_Task prompt_
Check each line of the records for "users"; collect those that have it.

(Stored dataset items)
....

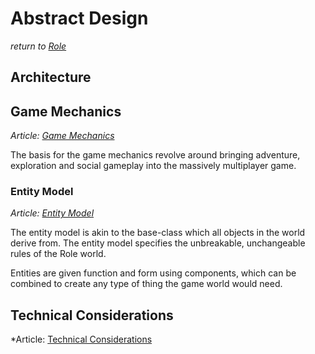 # Abstract Design
*return to [Role](../README.md)*

## Architecture

## Game Mechanics
*Article: [Game Mechanics](mechanics/README.md)*

The basis for the game mechanics revolve around bringing adventure, exploration and social gameplay into the massively multiplayer game.

### Entity Model
*Article: [Entity Model](entity-model/README.md)*

The entity model is akin to the base-class which all objects in the world derive from. The entity model specifies the unbreakable, unchangeable rules of the Role world.

Entities are given function and form using components, which can be combined to create any type of thing the game world would need.

## Technical Considerations
*Article: [Technical Considerations](technical/README.md)

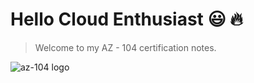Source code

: # Hello Cloud Enthusiast :smiley: :fire:

> Welcome to my AZ - 104 certification notes.

![az-104 logo](https://images.credly.com/size/340x340/images/336eebfc-0ac3-4553-9a67-b402f491f185/azure-administrator-associate-600x600.png)
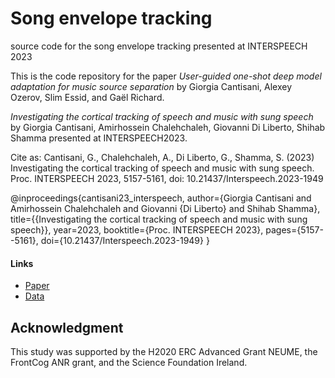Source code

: # Song envelope tracking
source code for the song envelope tracking presented at INTERSPEECH 2023

This is the code repository for the paper 
*User-guided one-shot deep model adaptation for music source separation*
by Giorgia Cantisani, Alexey Ozerov, Slim Essid, and Gaël Richard.

_Investigating the cortical tracking of speech and music with sung speech_
by Giorgia Cantisani, Amirhossein Chalehchaleh, Giovanni Di Liberto, Shihab Shamma
presented at INTERSPEECH2023.

Cite as: Cantisani, G., Chalehchaleh, A., Di Liberto, G., Shamma, S. (2023) Investigating the cortical tracking of speech and music with sung speech. Proc. INTERSPEECH 2023, 5157-5161, doi: 10.21437/Interspeech.2023-1949

@inproceedings{cantisani23_interspeech,
  author={Giorgia Cantisani and Amirhossein Chalehchaleh and Giovanni {Di Liberto} and Shihab Shamma},
  title={{Investigating the cortical tracking of speech and music with sung speech}},
  year=2023,
  booktitle={Proc. INTERSPEECH 2023},
  pages={5157--5161},
  doi={10.21437/Interspeech.2023-1949}
}

#### Links
- [Paper](https://www.isca-archive.org/interspeech_2023/cantisani23_interspeech.pdf)
- [Data](soon)

Acknowledgment
--------------
This study was supported by the H2020 ERC Advanced Grant NEUME, the FrontCog ANR grant, and the Science Foundation Ireland.
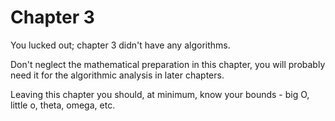 # Chapter 3

You lucked out; chapter 3 didn't have any algorithms.

Don't neglect the mathematical preparation in this chapter, you will probably need it for the algorithmic analysis in later chapters.

Leaving this chapter you should, at minimum, know your bounds - big O, little o, theta, omega, etc.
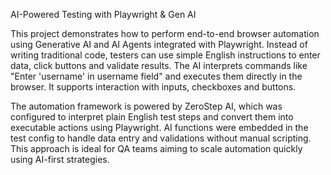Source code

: AI-Powered Testing with Playwright & Gen AI

This project demonstrates how to perform end-to-end browser automation using Generative AI and AI Agents integrated with Playwright. Instead of writing traditional code, testers can use simple English instructions to enter data, click buttons and validate results. The AI interprets commands like "Enter 'username' in username field" and executes them directly in the browser. It supports interaction with inputs, checkboxes and buttons.

The automation framework is powered by ZeroStep AI, which was configured to interpret plain English test steps and convert them into executable actions using Playwright. AI functions were embedded in the test config to handle data entry and validations without manual scripting. This approach is ideal for QA teams aiming to scale automation quickly using AI-first strategies.
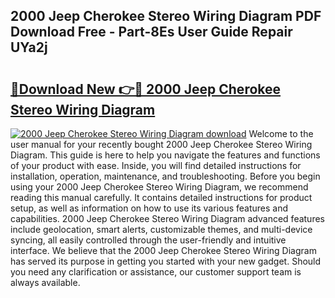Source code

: ## 2000 Jeep Cherokee Stereo Wiring Diagram PDF Download Free - Part-8Es User Guide Repair UYa2j

# <h2><a href="http://dfirhw.blite.top/?on=2000+Jeep+Cherokee+Stereo+Wiring+Diagram">🔗Download New 👉🔴 2000 Jeep Cherokee Stereo Wiring Diagram</a></h2>

[![2000 Jeep Cherokee Stereo Wiring Diagram download](https://i.imgur.com/lujVjoI.png)](http://dfirhw.blite.top/?on=2000+Jeep+Cherokee+Stereo+Wiring+Diagram)
Welcome to the user manual for your recently bought 2000 Jeep Cherokee Stereo Wiring Diagram. This guide is here to help you navigate the features and functions of your product with ease. Inside, you will find detailed instructions for installation, operation, maintenance, and troubleshooting. Before you begin using your 2000 Jeep Cherokee Stereo Wiring Diagram, we recommend reading this manual carefully. It contains detailed instructions for product setup, as well as information on how to use its various features and capabilities. 2000 Jeep Cherokee Stereo Wiring Diagram advanced features include geolocation, smart alerts, customizable themes, and multi-device syncing, all easily controlled through the user-friendly and intuitive interface. We believe that the 2000 Jeep Cherokee Stereo Wiring Diagram has served its purpose in getting you started with your new gadget. Should you need any clarification or assistance, our customer support team is always available.
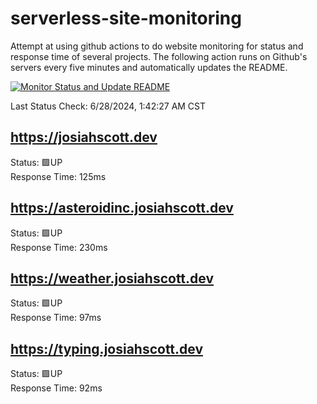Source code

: # serverless-site-monitoring
Attempt at using github actions to do website monitoring for status and response time of several projects. The following action runs on Github's servers every five minutes and automatically updates the README.  

[![Monitor Status and Update README](https://github.com/JosiahSco/serverless-site-monitoring/actions/workflows/monitor.yaml/badge.svg)](https://github.com/JosiahSco/serverless-site-monitoring/actions/workflows/monitor.yaml)

Last Status Check: 6/28/2024, 1:42:27 AM CST

## https://josiahscott.dev
Status: 🟩UP  
Response Time: 125ms

## https://asteroidinc.josiahscott.dev
Status: 🟩UP  
Response Time: 230ms

## https://weather.josiahscott.dev
Status: 🟩UP  
Response Time: 97ms

## https://typing.josiahscott.dev
Status: 🟩UP  
Response Time: 92ms

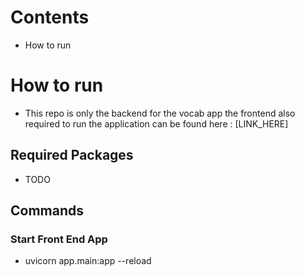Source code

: # Contents
- How to run

# How to run
- This repo is only the backend for the vocab app the frontend also required to run the application can be found here : [LINK_HERE]

## Required Packages 
- TODO

## Commands
### Start Front End App
- uvicorn app.main:app --reload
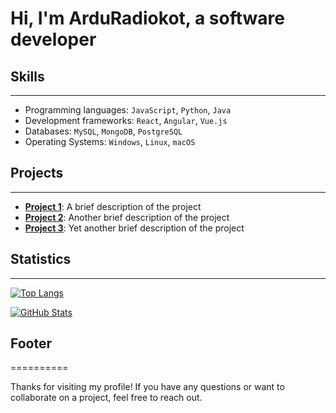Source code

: 
# Hi, I'm ArduRadiokot, a software developer 

## Skills
----------

* Programming languages: `JavaScript`, `Python`, `Java`
* Development frameworks: `React`, `Angular`, `Vue.js`
* Databases: `MySQL`, `MongoDB`, `PostgreSQL`
* Operating Systems: `Windows`, `Linux`, `macOS`

## Projects
------------

* [**Project 1**](https://github.com/your-username/project-1): A brief description of the project
* [**Project 2**](https://github.com/your-username/project-2): Another brief description of the project
* [**Project 3**](https://github.com/your-username/project-3): Yet another brief description of the project

## Statistics
--------------

[![Top Langs](https://github-readme-stats.vercel.app/api/top-langs/?username=ArduRadioKot&layout=compact)](https://github.com/ArduRadioKot)

[![GitHub Stats](https://github-readme-stats.vercel.app/api?username=ArduRadioKot&show_icons=true)](https://github.com/ArduRadioKot)

## Footer
==========

Thanks for visiting my profile! If you have any questions or want to collaborate on a project, feel free to reach out.
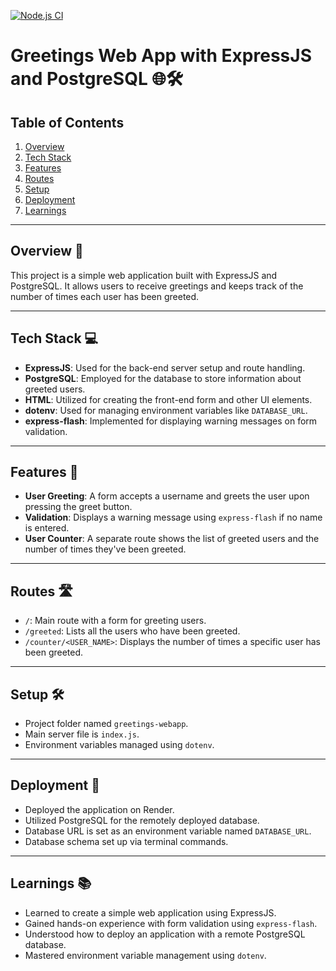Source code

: [![Node.js CI](https://github.com/lasity34/greetings-webapp/actions/workflows/node.js.yml/badge.svg)](https://github.com/lasity34/greetings-webapp/actions/workflows/node.js.yml)


# Greetings Web App with ExpressJS and PostgreSQL 🌐🛠️

## Table of Contents

1. [Overview](#overview)
2. [Tech Stack](#tech-stack)
3. [Features](#features)
4. [Routes](#routes)
5. [Setup](#setup)
6. [Deployment](#deployment)
7. [Learnings](#learnings)

---

## Overview 📝

This project is a simple web application built with ExpressJS and PostgreSQL. It allows users to receive greetings and keeps track of the number of times each user has been greeted.

---

## Tech Stack 💻

- **ExpressJS**: Used for the back-end server setup and route handling.
- **PostgreSQL**: Employed for the database to store information about greeted users.
- **HTML**: Utilized for creating the front-end form and other UI elements.
- **dotenv**: Used for managing environment variables like `DATABASE_URL`.
- **express-flash**: Implemented for displaying warning messages on form validation.

---

## Features 🌟

- **User Greeting**: A form accepts a username and greets the user upon pressing the greet button.
- **Validation**: Displays a warning message using `express-flash` if no name is entered.
- **User Counter**: A separate route shows the list of greeted users and the number of times they've been greeted.

---

## Routes 🛣️

- `/`: Main route with a form for greeting users.
- `/greeted`: Lists all the users who have been greeted.
- `/counter/<USER_NAME>`: Displays the number of times a specific user has been greeted.

---

## Setup 🛠️

- Project folder named `greetings-webapp`.
- Main server file is `index.js`.
- Environment variables managed using `dotenv`.

---

## Deployment 🚀

- Deployed the application on Render.
- Utilized PostgreSQL for the remotely deployed database.
- Database URL is set as an environment variable named `DATABASE_URL`.
- Database schema set up via terminal commands.

---

## Learnings 📚

- Learned to create a simple web application using ExpressJS.
- Gained hands-on experience with form validation using `express-flash`.
- Understood how to deploy an application with a remote PostgreSQL database.
- Mastered environment variable management using `dotenv`.


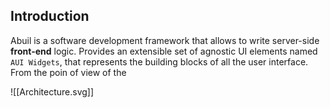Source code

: ## Introduction
Abuil is a software development framework that allows to write server-side **front-end** logic. Provides an extensible set of agnostic UI elements named `AUI Widgets`, that represents the building blocks of all the user interface. From the poin of view of the 

![[Architecture.svg]]
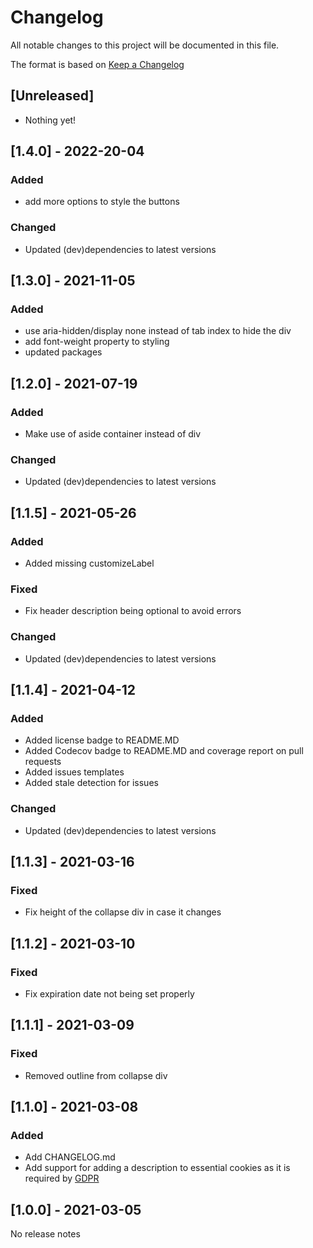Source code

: # Changelog

All notable changes to this project will be documented in this file.

The format is based on [Keep a Changelog](https://keepachangelog.com/en/1.0.0/)

## [Unreleased]

- Nothing yet!

## [1.4.0] - 2022-20-04

### Added

- add more options to style the buttons

### Changed

- Updated (dev)dependencies to latest versions

## [1.3.0] - 2021-11-05

### Added

- use aria-hidden/display none instead of tab index to hide the div
- add font-weight property to styling
- updated packages

## [1.2.0] - 2021-07-19

### Added

- Make use of aside container instead of div

### Changed

- Updated (dev)dependencies to latest versions

## [1.1.5] - 2021-05-26

### Added

- Added missing customizeLabel

### Fixed

- Fix header description being optional to avoid errors

### Changed

- Updated (dev)dependencies to latest versions

## [1.1.4] - 2021-04-12

### Added

- Added license badge to README.MD
- Added Codecov badge to README.MD and coverage report on pull requests
- Added issues templates
- Added stale detection for issues

### Changed

- Updated (dev)dependencies to latest versions

## [1.1.3] - 2021-03-16

### Fixed

- Fix height of the collapse div in case it changes

## [1.1.2] - 2021-03-10

### Fixed

- Fix expiration date not being set properly

## [1.1.1] - 2021-03-09

### Fixed

- Removed outline from collapse div

## [1.1.0] - 2021-03-08

### Added

- Add CHANGELOG.md
- Add support for adding a description to essential cookies as it is required by [GDPR](https://gdpr.eu/cookies/)

## [1.0.0] - 2021-03-05

No release notes
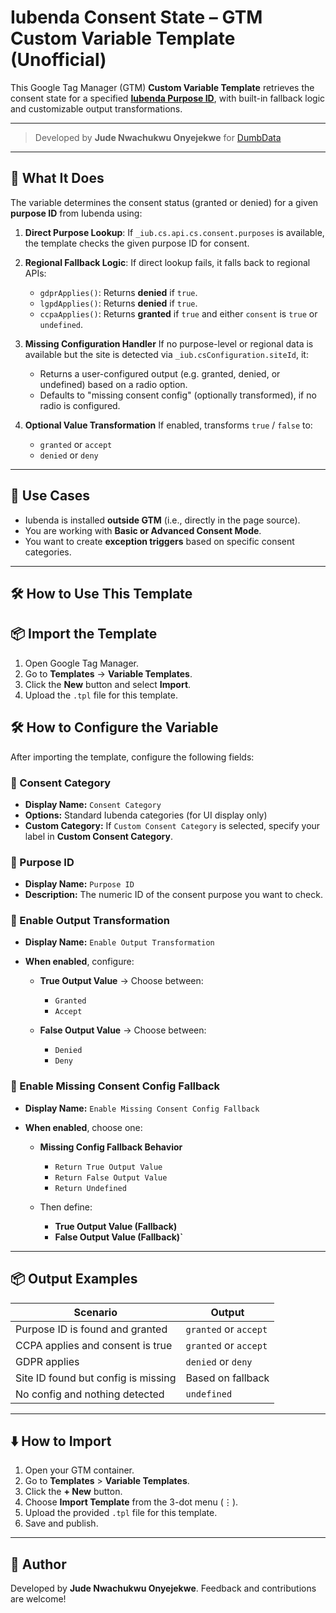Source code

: # Iubenda Consent State – GTM Custom Variable Template (Unofficial)

This Google Tag Manager (GTM) **Custom Variable Template** retrieves the consent state for a specified **[Iubenda Purpose ID](https://www.iubenda.com/en/)**, with built-in fallback logic and customizable output transformations.

---

> Developed by **Jude Nwachukwu Onyejekwe** for [DumbData](https://dumbdata.co/)

---

## 🧠 What It Does

The variable determines the consent status (granted or denied) for a given **purpose ID** from Iubenda using:

1. **Direct Purpose Lookup**:
   If `_iub.cs.api.cs.consent.purposes` is available, the template checks the given purpose ID for consent.

2. **Regional Fallback Logic**:
   If direct lookup fails, it falls back to regional APIs:

   * `gdprApplies()`: Returns **denied** if `true`.
   * `lgpdApplies()`: Returns **denied** if `true`.
   * `ccpaApplies()`: Returns **granted** if `true` and either `consent` is `true` or `undefined`.

3. **Missing Configuration Handler**
   If no purpose-level or regional data is available but the site is detected via `_iub.csConfiguration.siteId`, it:

   * Returns a user-configured output (e.g. granted, denied, or undefined) based on a radio option.
   * Defaults to "missing consent config" (optionally transformed), if no radio is configured.

4. **Optional Value Transformation**
   If enabled, transforms `true` / `false` to:

   * `granted` or `accept`
   * `denied` or `deny`

---

## 🧰 Use Cases

* Iubenda is installed **outside GTM** (i.e., directly in the page source).
* You are working with **Basic or Advanced Consent Mode**.
* You want to create **exception triggers** based on specific consent categories.

---

## 🛠️ How to Use This Template


## 📦 Import the Template

1. Open Google Tag Manager.
2. Go to **Templates** → **Variable Templates**.
3. Click the **New** button and select **Import**.
4. Upload the `.tpl` file for this template.


## 🛠️ How to Configure the Variable

After importing the template, configure the following fields:

### 🔹 Consent Category

* **Display Name:** `Consent Category`
* **Options:** Standard Iubenda categories (for UI display only)
* **Custom Category:** If `Custom Consent Category` is selected, specify your label in **Custom Consent Category**.

### 🔹 Purpose ID

* **Display Name:** `Purpose ID`
* **Description:** The numeric ID of the consent purpose you want to check.

### 🔹 Enable Output Transformation

* **Display Name:** `Enable Output Transformation`
* **When enabled**, configure:

  * **True Output Value** → Choose between:

    * `Granted`
    * `Accept`
  * **False Output Value** → Choose between:

    * `Denied`
    * `Deny`

### 🔹 Enable Missing Consent Config Fallback

* **Display Name:** `Enable Missing Consent Config Fallback`
* **When enabled**, choose one:

  * **Missing Config Fallback Behavior**

    * `Return True Output Value`
    * `Return False Output Value`
    * `Return Undefined`
  * Then define:

    * **True Output Value (Fallback)**
    * **False Output Value (Fallback)\`**

---

## 📦 Output Examples

| Scenario                            | Output                |
| ----------------------------------- | --------------------- |
| Purpose ID is found and granted     | `granted` or `accept` |
| CCPA applies and consent is true    | `granted` or `accept` |
| GDPR applies                        | `denied` or `deny`    |
| Site ID found but config is missing | Based on fallback     |
| No config and nothing detected      | `undefined`           |

---

## ⬇️ How to Import

1. Open your GTM container.
2. Go to **Templates** > **Variable Templates**.
3. Click the **+ New** button.
4. Choose **Import Template** from the 3-dot menu (⋮).
5. Upload the provided `.tpl` file for this template.
6. Save and publish.

---

## 🤝 Author

Developed by **Jude Nwachukwu Onyejekwe**.
Feedback and contributions are welcome!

....

_Solution for this exercise_
This project is a simple web application built with ExpressJS and PostgreSQL. It allows users to receive greetings and keeps track of the number of times each user has been greeted.
- **PostgreSQL**: Employed for the database to store information about greeted users.
- **User Counter**: A separate route shows the list of greeted users and the number of times they've been greeted.
- `/`: Main route with a form for greeting users.
- `/greeted`: Lists all the users who have been greeted.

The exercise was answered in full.